=== Data for this exercise ===

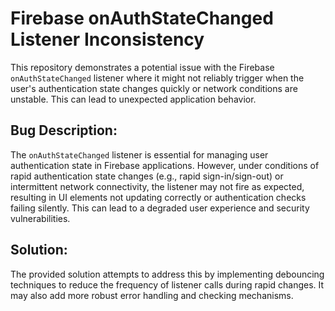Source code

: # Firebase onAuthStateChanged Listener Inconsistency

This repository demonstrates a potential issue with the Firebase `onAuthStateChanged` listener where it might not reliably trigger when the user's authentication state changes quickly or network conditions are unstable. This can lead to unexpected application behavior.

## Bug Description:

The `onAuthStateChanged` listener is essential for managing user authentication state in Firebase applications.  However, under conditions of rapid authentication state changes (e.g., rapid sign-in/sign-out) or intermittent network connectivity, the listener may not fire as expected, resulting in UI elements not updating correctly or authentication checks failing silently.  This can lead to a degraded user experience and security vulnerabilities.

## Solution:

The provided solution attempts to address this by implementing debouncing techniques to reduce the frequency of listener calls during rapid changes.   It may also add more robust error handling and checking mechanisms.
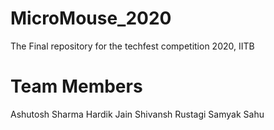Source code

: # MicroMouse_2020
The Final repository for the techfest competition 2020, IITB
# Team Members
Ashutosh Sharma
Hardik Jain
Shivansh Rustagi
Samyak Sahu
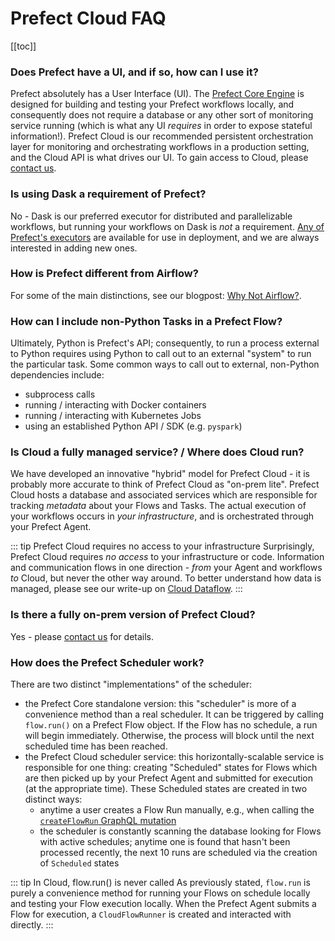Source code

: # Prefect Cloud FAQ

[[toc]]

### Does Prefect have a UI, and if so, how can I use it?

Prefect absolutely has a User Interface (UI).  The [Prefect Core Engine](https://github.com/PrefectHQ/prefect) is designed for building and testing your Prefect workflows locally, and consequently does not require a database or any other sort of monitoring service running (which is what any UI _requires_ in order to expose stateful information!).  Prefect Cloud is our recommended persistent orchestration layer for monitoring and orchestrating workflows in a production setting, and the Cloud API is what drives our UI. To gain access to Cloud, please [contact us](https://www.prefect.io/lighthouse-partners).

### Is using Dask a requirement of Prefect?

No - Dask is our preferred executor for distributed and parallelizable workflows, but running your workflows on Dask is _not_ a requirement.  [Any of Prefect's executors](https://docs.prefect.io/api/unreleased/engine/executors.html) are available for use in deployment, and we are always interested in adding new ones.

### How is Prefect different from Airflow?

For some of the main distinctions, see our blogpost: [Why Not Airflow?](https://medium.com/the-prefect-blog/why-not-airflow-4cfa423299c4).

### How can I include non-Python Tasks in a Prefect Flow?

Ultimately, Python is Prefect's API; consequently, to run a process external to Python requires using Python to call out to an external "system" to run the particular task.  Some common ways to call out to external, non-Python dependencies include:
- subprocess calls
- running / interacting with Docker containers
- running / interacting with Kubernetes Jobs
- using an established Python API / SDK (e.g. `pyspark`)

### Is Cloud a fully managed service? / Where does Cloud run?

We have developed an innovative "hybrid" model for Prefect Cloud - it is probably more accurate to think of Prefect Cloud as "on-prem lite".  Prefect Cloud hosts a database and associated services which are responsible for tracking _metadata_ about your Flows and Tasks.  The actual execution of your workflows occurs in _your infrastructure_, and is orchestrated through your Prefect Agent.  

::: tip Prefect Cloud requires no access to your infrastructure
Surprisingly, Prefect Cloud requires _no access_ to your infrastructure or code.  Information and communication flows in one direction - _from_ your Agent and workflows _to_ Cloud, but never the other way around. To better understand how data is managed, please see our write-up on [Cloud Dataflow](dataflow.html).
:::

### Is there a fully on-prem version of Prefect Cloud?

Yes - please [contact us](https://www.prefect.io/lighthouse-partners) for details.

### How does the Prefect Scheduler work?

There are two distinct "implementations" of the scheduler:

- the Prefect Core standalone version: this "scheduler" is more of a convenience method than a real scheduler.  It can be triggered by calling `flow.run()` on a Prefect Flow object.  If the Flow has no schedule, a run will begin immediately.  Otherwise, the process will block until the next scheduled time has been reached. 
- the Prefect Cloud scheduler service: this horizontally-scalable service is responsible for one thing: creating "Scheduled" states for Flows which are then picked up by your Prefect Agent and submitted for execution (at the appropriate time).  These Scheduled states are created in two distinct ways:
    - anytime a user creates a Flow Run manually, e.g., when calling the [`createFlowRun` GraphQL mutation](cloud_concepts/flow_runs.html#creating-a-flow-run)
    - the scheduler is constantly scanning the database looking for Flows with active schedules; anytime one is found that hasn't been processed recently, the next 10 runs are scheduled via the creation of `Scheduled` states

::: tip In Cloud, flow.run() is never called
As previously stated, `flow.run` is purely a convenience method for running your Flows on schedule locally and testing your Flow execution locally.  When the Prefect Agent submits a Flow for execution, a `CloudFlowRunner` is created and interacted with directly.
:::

===
=== Data for this exercise ===

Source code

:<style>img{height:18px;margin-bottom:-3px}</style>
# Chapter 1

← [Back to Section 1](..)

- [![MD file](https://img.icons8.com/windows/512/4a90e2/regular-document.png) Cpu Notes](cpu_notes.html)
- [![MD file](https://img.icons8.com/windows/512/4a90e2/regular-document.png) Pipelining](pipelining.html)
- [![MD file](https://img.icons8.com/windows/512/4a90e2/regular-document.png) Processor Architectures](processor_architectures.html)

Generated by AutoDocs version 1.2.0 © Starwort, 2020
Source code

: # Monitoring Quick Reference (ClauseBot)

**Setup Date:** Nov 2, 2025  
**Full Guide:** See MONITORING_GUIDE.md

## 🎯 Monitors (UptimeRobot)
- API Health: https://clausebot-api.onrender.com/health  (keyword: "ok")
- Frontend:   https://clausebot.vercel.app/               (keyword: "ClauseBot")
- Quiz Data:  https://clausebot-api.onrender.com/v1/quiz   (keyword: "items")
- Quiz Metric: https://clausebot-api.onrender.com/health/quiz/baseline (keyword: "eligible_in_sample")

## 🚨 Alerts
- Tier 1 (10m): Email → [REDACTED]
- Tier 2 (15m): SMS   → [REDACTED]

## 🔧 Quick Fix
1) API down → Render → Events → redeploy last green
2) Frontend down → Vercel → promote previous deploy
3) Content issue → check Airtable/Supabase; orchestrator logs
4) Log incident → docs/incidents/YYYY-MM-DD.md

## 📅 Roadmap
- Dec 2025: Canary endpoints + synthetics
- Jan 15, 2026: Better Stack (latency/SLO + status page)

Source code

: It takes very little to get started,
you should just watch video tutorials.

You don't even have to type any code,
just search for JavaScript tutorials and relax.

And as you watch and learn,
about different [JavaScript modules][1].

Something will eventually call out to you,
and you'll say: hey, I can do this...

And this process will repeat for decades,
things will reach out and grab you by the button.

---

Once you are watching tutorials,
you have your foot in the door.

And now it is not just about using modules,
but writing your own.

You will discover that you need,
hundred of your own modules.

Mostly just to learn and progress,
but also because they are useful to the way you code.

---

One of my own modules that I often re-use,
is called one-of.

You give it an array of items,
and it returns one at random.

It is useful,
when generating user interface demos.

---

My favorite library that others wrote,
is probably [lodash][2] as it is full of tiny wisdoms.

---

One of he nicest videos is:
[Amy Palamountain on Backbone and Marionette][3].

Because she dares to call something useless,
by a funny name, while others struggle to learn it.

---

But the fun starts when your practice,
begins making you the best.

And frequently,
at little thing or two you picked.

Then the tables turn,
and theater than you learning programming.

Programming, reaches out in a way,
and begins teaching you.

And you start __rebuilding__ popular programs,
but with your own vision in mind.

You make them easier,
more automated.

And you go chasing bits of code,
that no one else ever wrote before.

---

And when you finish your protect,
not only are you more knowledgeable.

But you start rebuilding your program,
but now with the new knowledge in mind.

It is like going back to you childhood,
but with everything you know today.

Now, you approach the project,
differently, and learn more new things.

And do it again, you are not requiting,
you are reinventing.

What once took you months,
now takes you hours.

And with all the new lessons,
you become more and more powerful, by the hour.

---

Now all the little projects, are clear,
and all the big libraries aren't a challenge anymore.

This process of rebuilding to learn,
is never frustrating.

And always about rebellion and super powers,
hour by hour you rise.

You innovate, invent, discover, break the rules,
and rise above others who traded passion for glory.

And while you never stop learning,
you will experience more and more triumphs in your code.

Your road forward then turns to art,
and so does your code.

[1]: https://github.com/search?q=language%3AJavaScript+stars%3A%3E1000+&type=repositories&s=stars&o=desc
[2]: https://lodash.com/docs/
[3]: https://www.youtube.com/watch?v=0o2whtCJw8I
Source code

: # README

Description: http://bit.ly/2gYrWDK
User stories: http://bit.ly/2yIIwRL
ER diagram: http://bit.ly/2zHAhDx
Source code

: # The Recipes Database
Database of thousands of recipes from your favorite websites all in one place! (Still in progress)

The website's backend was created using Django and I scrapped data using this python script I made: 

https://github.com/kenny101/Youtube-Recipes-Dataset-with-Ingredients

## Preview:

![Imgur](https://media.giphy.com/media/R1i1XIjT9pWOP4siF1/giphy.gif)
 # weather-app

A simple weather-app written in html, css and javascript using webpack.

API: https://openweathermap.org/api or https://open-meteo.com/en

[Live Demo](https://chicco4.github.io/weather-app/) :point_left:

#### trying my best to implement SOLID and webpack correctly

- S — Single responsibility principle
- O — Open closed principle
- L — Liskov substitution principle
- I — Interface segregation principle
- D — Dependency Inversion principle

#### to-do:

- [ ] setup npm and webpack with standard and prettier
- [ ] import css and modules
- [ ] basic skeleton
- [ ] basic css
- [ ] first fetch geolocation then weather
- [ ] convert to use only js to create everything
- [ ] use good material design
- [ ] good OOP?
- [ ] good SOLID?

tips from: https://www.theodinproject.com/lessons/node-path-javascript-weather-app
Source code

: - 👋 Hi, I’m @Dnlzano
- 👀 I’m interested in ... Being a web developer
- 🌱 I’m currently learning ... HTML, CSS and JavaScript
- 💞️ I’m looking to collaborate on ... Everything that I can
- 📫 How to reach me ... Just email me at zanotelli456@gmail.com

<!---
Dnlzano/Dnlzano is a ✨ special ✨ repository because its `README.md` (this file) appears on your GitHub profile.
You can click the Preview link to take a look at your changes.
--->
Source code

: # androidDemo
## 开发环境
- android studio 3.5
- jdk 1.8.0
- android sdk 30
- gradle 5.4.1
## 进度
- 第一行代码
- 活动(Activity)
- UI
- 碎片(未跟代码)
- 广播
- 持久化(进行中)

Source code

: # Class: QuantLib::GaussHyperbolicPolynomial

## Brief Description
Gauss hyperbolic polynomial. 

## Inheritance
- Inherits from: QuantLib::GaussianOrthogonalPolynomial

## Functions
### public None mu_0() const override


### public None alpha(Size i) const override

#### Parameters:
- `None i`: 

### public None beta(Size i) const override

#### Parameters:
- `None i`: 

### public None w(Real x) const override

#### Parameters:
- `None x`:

===

Please state how many lines in the entries above include the string "mind", and write only that number.

2